> **Task brief**
Search the material below for the word "those" and copy every line in which it occurs.

Data section below:

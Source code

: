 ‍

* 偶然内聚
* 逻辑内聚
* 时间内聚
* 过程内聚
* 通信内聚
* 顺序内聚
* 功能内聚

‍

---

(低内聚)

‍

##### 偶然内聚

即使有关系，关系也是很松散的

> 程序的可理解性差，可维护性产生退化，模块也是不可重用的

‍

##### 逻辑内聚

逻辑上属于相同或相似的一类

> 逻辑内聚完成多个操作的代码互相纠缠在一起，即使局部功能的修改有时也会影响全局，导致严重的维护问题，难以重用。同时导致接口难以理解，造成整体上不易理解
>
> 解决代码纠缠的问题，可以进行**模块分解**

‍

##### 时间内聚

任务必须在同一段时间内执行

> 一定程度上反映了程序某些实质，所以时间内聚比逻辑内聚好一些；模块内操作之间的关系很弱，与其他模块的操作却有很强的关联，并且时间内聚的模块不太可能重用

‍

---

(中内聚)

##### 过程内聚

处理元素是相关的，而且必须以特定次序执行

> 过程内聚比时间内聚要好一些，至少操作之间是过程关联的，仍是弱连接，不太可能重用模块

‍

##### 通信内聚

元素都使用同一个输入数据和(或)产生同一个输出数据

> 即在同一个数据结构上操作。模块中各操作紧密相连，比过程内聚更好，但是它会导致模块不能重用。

End of Data section.
Data section below:

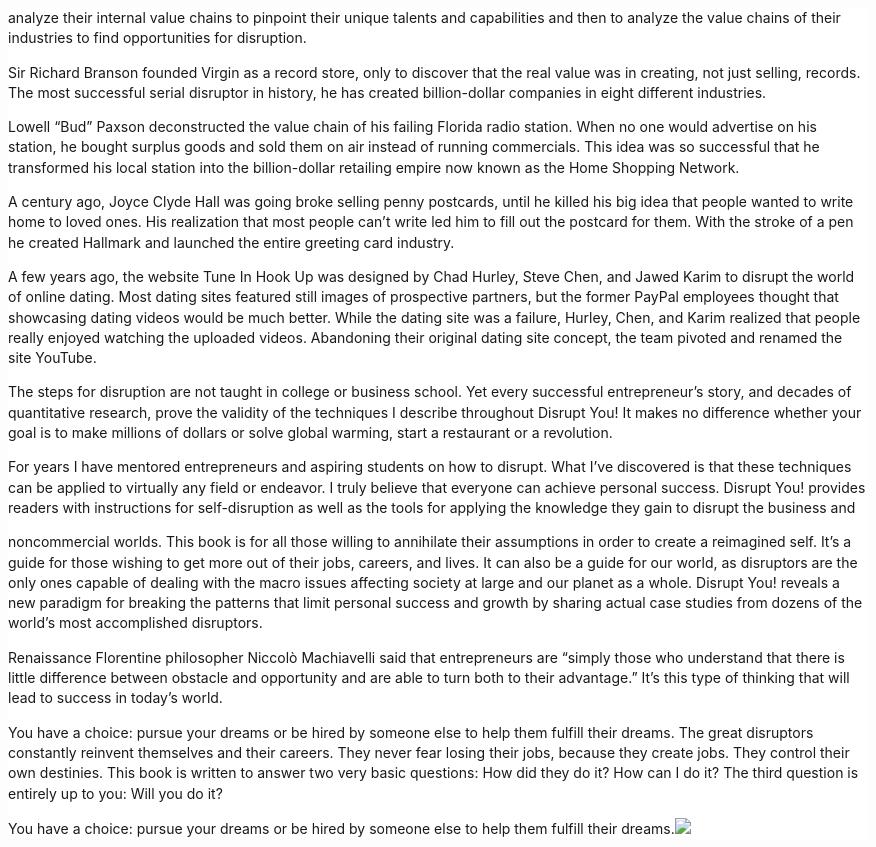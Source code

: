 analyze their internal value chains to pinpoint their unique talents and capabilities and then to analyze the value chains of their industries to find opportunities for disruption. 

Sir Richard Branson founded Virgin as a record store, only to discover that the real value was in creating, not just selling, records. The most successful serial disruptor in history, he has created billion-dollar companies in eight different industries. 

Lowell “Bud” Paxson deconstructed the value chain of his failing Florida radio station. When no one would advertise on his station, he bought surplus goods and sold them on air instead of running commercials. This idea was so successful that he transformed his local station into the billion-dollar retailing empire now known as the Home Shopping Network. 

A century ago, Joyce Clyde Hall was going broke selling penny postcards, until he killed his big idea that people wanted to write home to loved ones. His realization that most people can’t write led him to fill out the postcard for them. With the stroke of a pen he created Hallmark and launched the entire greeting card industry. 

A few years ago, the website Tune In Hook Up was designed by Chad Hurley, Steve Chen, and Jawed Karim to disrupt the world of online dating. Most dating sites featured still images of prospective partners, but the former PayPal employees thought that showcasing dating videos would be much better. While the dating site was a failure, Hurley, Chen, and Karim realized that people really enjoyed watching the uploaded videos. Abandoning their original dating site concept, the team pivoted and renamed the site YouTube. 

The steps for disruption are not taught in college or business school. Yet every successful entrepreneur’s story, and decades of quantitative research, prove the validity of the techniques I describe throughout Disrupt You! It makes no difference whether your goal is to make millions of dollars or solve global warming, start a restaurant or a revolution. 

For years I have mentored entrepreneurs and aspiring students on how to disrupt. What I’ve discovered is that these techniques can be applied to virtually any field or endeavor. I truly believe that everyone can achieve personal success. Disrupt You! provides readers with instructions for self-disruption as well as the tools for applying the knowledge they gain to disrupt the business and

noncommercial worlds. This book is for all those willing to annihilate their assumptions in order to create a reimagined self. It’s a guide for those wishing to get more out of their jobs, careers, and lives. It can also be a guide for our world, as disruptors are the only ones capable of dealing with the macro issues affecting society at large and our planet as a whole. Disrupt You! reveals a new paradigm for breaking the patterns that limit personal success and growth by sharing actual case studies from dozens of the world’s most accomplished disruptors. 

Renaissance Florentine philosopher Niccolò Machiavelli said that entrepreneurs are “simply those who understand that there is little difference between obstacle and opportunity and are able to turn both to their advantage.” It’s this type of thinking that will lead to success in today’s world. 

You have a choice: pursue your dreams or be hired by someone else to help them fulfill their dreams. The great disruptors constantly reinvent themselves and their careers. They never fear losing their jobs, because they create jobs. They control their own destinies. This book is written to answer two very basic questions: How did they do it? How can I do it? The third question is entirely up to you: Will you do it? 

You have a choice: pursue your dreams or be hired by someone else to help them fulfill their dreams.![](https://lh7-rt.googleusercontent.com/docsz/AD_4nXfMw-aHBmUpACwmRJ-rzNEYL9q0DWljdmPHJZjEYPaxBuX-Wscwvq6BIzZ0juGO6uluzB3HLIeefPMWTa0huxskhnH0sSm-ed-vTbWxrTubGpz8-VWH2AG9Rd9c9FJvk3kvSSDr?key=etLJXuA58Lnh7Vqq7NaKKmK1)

End of Data section.
Data section below:

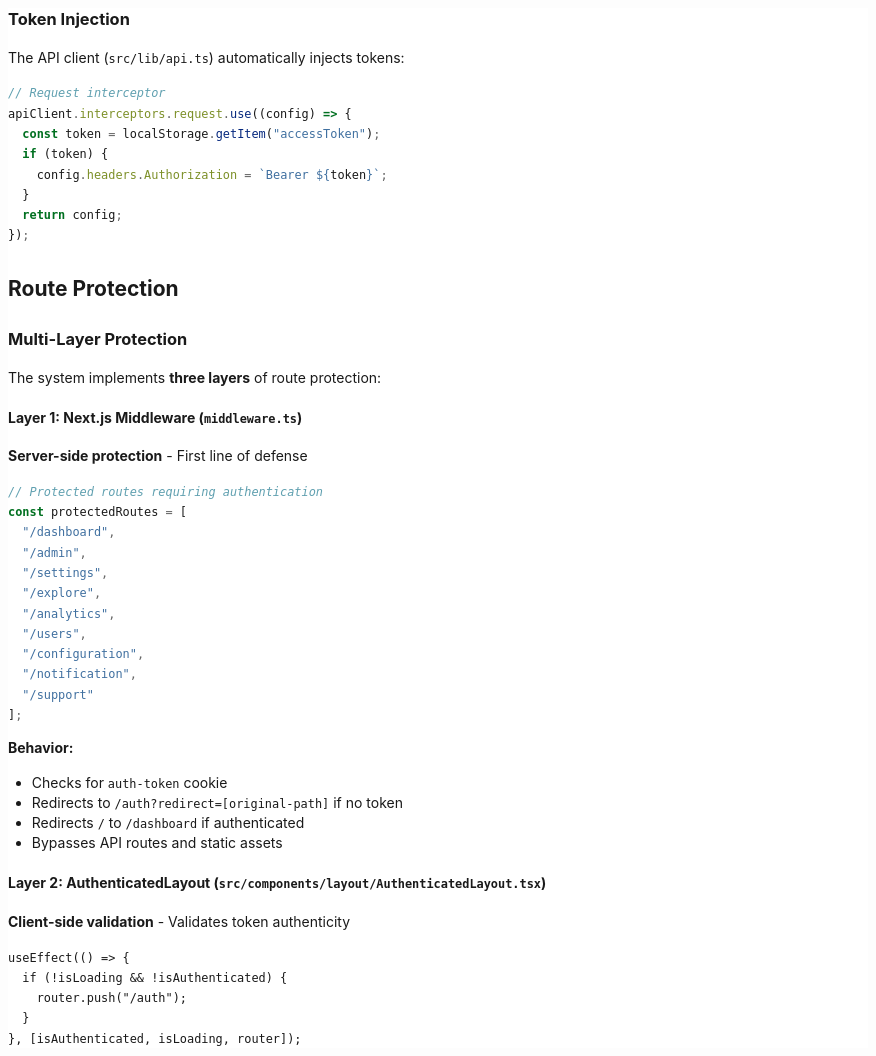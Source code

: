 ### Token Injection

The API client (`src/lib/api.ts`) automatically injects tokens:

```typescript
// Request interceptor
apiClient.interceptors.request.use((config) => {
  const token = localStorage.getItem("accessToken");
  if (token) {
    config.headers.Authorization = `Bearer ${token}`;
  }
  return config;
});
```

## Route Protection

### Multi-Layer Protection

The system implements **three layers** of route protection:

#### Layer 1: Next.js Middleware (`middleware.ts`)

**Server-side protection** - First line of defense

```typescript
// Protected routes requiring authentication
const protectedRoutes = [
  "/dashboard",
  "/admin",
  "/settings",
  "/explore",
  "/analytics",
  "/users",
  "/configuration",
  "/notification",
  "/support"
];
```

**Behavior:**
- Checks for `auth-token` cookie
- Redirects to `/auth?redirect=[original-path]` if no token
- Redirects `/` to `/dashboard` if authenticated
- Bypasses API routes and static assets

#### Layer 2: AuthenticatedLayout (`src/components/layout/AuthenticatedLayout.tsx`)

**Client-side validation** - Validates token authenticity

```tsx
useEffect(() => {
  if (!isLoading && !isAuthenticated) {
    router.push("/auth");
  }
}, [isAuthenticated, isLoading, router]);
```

End of Data section.

> **Problem solution**
noncommercial worlds. This book is for all those willing to annihilate their assumptions in order to create a reimagined self. It’s a guide for those wishing to get more out of their jobs, careers, and lives. It can also be a guide for our world, as disruptors are the only ones capable of dealing with the macro issues affecting society at large and our planet as a whole. Disrupt You! reveals a new paradigm for breaking the patterns that limit personal success and growth by sharing actual case studies from dozens of the world’s most accomplished disruptors. 
Renaissance Florentine philosopher Niccolò Machiavelli said that entrepreneurs are “simply those who understand that there is little difference between obstacle and opportunity and are able to turn both to their advantage.” It’s this type of thinking that will lead to success in today’s world. 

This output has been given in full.